=== PROBLEM DESCRIPTION ===
Wherever the line with "giochi popolari |" sits in the listing below, transcribe from it up to and including the line with "wishlist e rating |", exactly, and leave the remaining lines out.

=== EXERCISE MATERIALS ===

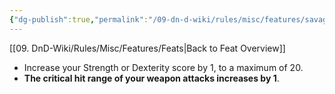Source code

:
 ```yaml
---
{"dg-publish":true,"permalink":"/09-dn-d-wiki/rules/misc/features/savage-attacker/","tags":["feat"]}
---
```


[[09. DnD-Wiki/Rules/Misc/Features/Feats\|Back to Feat Overview]]

- Increase your Strength or Dexterity score by 1, to a maximum of 20.
- **The critical hit range of your weapon attacks increases by 1**.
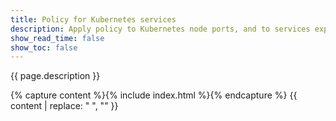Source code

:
 ```yaml
---
title: Policy for Kubernetes services
description: Apply policy to Kubernetes node ports, and to services exposed externally as cluster IPs.
show_read_time: false
show_toc: false
---
```


{{ page.description }}

{% capture content %}{% include index.html %}{% endcapture %}
{{ content | replace: "    ", "" }}
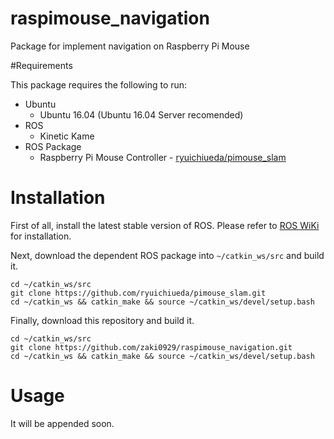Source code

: # raspimouse_navigation
Package for implement navigation on Raspberry Pi Mouse


#Requirements

This package requires the following to run:

* Ubuntu
  * Ubuntu 16.04 (Ubuntu 16.04 Server recomended)
* ROS
  * Kinetic Kame
* ROS Package
  * Raspberry Pi Mouse Controller - [ryuichiueda/pimouse_slam](https://github.com/ryuichiueda/pimouse_slam)

# Installation

First of all, install the latest stable version of ROS.
Please refer to [ROS WiKi](http://wiki.ros.org/kinetic/Installation) for installation.

Next, download the dependent ROS package into `~/catkin_ws/src` and build it.

```
cd ~/catkin_ws/src
git clone https://github.com/ryuichiueda/pimouse_slam.git
cd ~/catkin_ws && catkin_make && source ~/catkin_ws/devel/setup.bash
```

Finally, download this repository and build it.

```
cd ~/catkin_ws/src
git clone https://github.com/zaki0929/raspimouse_navigation.git
cd ~/catkin_ws && catkin_make && source ~/catkin_ws/devel/setup.bash
```

# Usage

It will be appended soon.
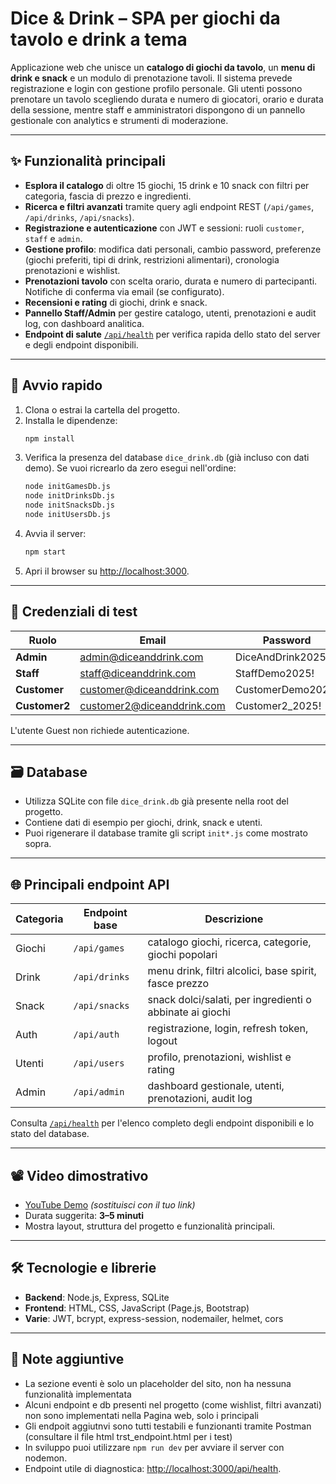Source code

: # Dice & Drink – SPA per giochi da tavolo e drink a tema

Applicazione web che unisce un **catalogo di giochi da tavolo**, un **menu di drink e snack** e un modulo di prenotazione tavoli. Il sistema prevede registrazione e login con gestione profilo personale. Gli utenti possono prenotare un tavolo scegliendo durata e numero di giocatori, orario e durata della sessione, mentre staff e amministratori dispongono di un pannello gestionale con analytics e strumenti di moderazione.

---

## ✨ Funzionalità principali

- **Esplora il catalogo** di oltre 15 giochi, 15 drink e 10 snack con filtri per categoria, fascia di prezzo e ingredienti.
- **Ricerca e filtri avanzati** tramite query agli endpoint REST (`/api/games`, `/api/drinks`, `/api/snacks`).
- **Registrazione e autenticazione** con JWT e sessioni: ruoli `customer`, `staff` e `admin`.
- **Gestione profilo**: modifica dati personali, cambio password, preferenze (giochi preferiti, tipi di drink, restrizioni alimentari), cronologia prenotazioni e wishlist.
- **Prenotazioni tavolo** con scelta orario, durata e numero di partecipanti. Notifiche di conferma via email (se configurato).
- **Recensioni e rating** di giochi, drink e snack.
- **Pannello Staff/Admin** per gestire catalogo, utenti, prenotazioni e audit log, con dashboard analitica.
- **Endpoint di salute** [`/api/health`](http://localhost:3000/api/health) per verifica rapida dello stato del server e degli endpoint disponibili.

---

## 🚀 Avvio rapido

1. Clona o estrai la cartella del progetto.
2. Installa le dipendenze:
   ```bash
   npm install
   ```
3. Verifica la presenza del database `dice_drink.db` (già incluso con dati demo). Se vuoi ricrearlo da zero esegui nell'ordine:
   ```bash
   node initGamesDb.js
   node initDrinksDb.js
   node initSnacksDb.js
   node initUsersDb.js
   ```
4. Avvia il server:
   ```bash
   npm start
   ```
5. Apri il browser su [http://localhost:3000](http://localhost:3000).

---

## 🧪 Credenziali di test

| Ruolo       | Email                         | Password            |
|-------------|------------------------------|--------------------|
| **Admin**   | admin@diceanddrink.com       | DiceAndDrink2025!  |
| **Staff**   | staff@diceanddrink.com       | StaffDemo2025!     |
| **Customer**| customer@diceanddrink.com    | CustomerDemo2025!  |
| **Customer2**| customer2@diceanddrink.com  | Customer2_2025!    |

L'utente Guest non richiede autenticazione.

---

## 🗃️ Database

- Utilizza SQLite con file `dice_drink.db` già presente nella root del progetto.
- Contiene dati di esempio per giochi, drink, snack e utenti.
- Puoi rigenerare il database tramite gli script `init*.js` come mostrato sopra.

---

## 🌐 Principali endpoint API

| Categoria | Endpoint base | Descrizione |
|-----------|---------------|-------------|
| Giochi    | `/api/games`  | catalogo giochi, ricerca, categorie, giochi popolari |
| Drink     | `/api/drinks` | menu drink, filtri alcolici, base spirit, fasce prezzo |
| Snack     | `/api/snacks` | snack dolci/salati, per ingredienti o abbinate ai giochi |
| Auth      | `/api/auth`   | registrazione, login, refresh token, logout |
| Utenti    | `/api/users`  | profilo, prenotazioni, wishlist e rating |
| Admin     | `/api/admin`  | dashboard gestionale, utenti, prenotazioni, audit log |

Consulta [`/api/health`](http://localhost:3000/api/health) per l'elenco completo degli endpoint disponibili e lo stato del database.

---

## 📽️ Video dimostrativo

- [YouTube Demo](https://youtu.be/your-demo-link) *(sostituisci con il tuo link)*
- Durata suggerita: **3–5 minuti**
- Mostra layout, struttura del progetto e funzionalità principali.

---

## 🛠️ Tecnologie e librerie

- **Backend**: Node.js, Express, SQLite
- **Frontend**: HTML, CSS, JavaScript (Page.js, Bootstrap)
- **Varie**: JWT, bcrypt, express-session, nodemailer, helmet, cors

---

## 📎 Note aggiuntive
- La sezione eventi è solo un placeholder del sito, non ha nessuna funzionalità implementata
- Alcuni endpoint e db presenti nel progetto (come wishlist, filtri avanzati) non sono implementati nella Pagina web, solo i principali
- Gli endpoit aggiutnvi sono tutti testabili e funzionanti tramite Postman (consultare il file html trst_endpoint.html per i test)
- In sviluppo puoi utilizzare `npm run dev` per avviare il server con nodemon.
- Endpoint utile di diagnostica: [http://localhost:3000/api/health](http://localhost:3000/api/health).
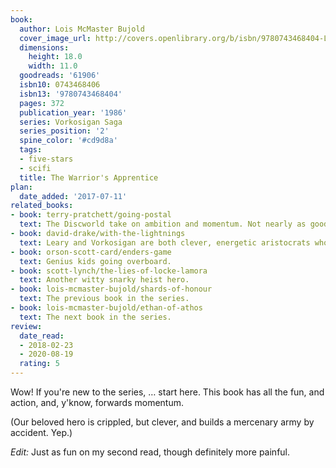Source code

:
 ```yaml
---
book:
  author: Lois McMaster Bujold
  cover_image_url: http://covers.openlibrary.org/b/isbn/9780743468404-L.jpg
  dimensions:
    height: 18.0
    width: 11.0
  goodreads: '61906'
  isbn10: 0743468406
  isbn13: '9780743468404'
  pages: 372
  publication_year: '1986'
  series: Vorkosigan Saga
  series_position: '2'
  spine_color: '#cd9d8a'
  tags:
  - five-stars
  - scifi
  title: The Warrior's Apprentice
plan:
  date_added: '2017-07-11'
related_books:
- book: terry-pratchett/going-postal
  text: The Discworld take on ambition and momentum. Not nearly as good, though.
- book: david-drake/with-the-lightnings
  text: Leary and Vorkosigan are both clever, energetic aristocrats who long to prove their worth and honour in the space military, with a good understanding of duty and responsibility, and charismatic leadership that gets them in as much trouble as it avoids.
- book: orson-scott-card/enders-game
  text: Genius kids going overboard.
- book: scott-lynch/the-lies-of-locke-lamora
  text: Another witty snarky heist hero.
- book: lois-mcmaster-bujold/shards-of-honour
  text: The previous book in the series.
- book: lois-mcmaster-bujold/ethan-of-athos
  text: The next book in the series.
review:
  date_read:
  - 2018-02-23
  - 2020-08-19
  rating: 5
---
```


Wow! If you're new to the series, … start here. This book has all the fun, and action, and, y'know, forwards momentum.

(Our beloved hero is crippled, but clever, and builds a mercenary army by accident. Yep.)

*Edit:* Just as fun on my second read, though definitely more painful.
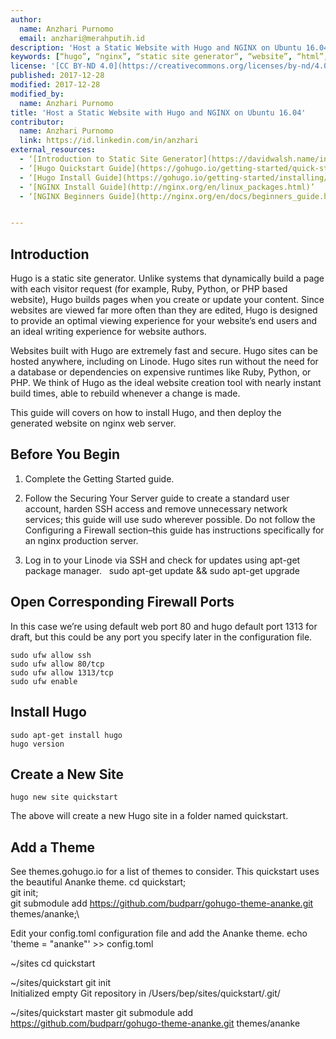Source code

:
 ```yaml
---
author:
  name: Anzhari Purnomo
  email: anzhari@merahputih.id
description: 'Host a Static Website with Hugo and NGINX on Ubuntu 16.04.'
keywords: [“hugo”, “nginx”, “static site generator“, “website”, “html”, “go”]
license: '[CC BY-ND 4.0](https://creativecommons.org/licenses/by-nd/4.0)'
published: 2017-12-28
modified: 2017-12-28
modified_by:
  name: Anzhari Purnomo
title: 'Host a Static Website with Hugo and NGINX on Ubuntu 16.04'
contributor:
  name: Anzhari Purnomo
  link: https://id.linkedin.com/in/anzhari
external_resources:
  - ‘[Introduction to Static Site Generator](https://davidwalsh.name/introduction-static-site-generators)’
  - ‘[Hugo Quickstart Guide](https://gohugo.io/getting-started/quick-start/)’
  - ‘[Hugo Install Guide](https://gohugo.io/getting-started/installing/)’
  - ‘[NGINX Install Guide](http://nginx.org/en/linux_packages.html)’
  - ‘[NGINX Beginners Guide](http://nginx.org/en/docs/beginners_guide.html)’


---
```


## Introduction

Hugo is a static site generator. Unlike systems that dynamically build a page with each visitor request (for example, Ruby, Python, or PHP based website), Hugo builds pages when you create or update your content. Since websites are viewed far more often than they are edited, Hugo is designed to provide an optimal viewing experience for your website’s end users and an ideal writing experience for website authors.

Websites built with Hugo are extremely fast and secure. Hugo sites can be hosted anywhere, including on Linode. Hugo sites run without the need for a database or dependencies on expensive runtimes like Ruby, Python, or PHP.
We think of Hugo as the ideal website creation tool with nearly instant build times, able to rebuild whenever a change is made.

This guide will covers on how to install Hugo, and then deploy the generated website on nginx web server.

## Before You Begin

1.  Complete the Getting Started guide.

2.  Follow the Securing Your Server guide to create a standard user account, harden SSH access and remove unnecessary network services; this guide will use sudo wherever possible.  Do not follow the Configuring a Firewall section–this guide has instructions specifically for an nginx production server.

3.  Log in to your Linode via SSH and check for updates using apt-get package manager.      sudo apt-get update && sudo apt-get upgrade

## Open Corresponding Firewall Ports
In this case we’re using default web port 80 and hugo default port 1313 for draft, but this could be any port you specify later in the configuration file.

    sudo ufw allow ssh
    sudo ufw allow 80/tcp
    sudo ufw allow 1313/tcp
    sudo ufw enable

## Install Hugo

    sudo apt-get install hugo
    hugo version


## Create a New Site

    hugo new site quickstart
The above will create a new Hugo site in a folder named quickstart.

## Add a Theme
See themes.gohugo.io for a list of themes to consider. This quickstart uses the beautiful Ananke theme.
    cd quickstart;\
    git init;\
    git submodule add https://github.com/budparr/gohugo-theme-ananke.git themes/ananke;\

Edit your config.toml configuration file and add the Ananke theme.
    echo 'theme = "ananke"' >> config.toml

~/sites
    cd quickstart                                                                                     

~/sites/quickstart
    git init                                                                                          
Initialized empty Git repository in /Users/bep/sites/quickstart/.git/

~/sites/quickstart  master
    git submodule add https://github.com/budparr/gohugo-theme-ananke.git themes/ananke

===

=== RESPONSE TO THIS EXERCISE ===
| Giochi    | `/api/games`  | catalogo giochi, ricerca, categorie, giochi popolari |
| Drink     | `/api/drinks` | menu drink, filtri alcolici, base spirit, fasce prezzo |
| Snack     | `/api/snacks` | snack dolci/salati, per ingredienti o abbinate ai giochi |
| Auth      | `/api/auth`   | registrazione, login, refresh token, logout |
| Utenti    | `/api/users`  | profilo, prenotazioni, wishlist e rating |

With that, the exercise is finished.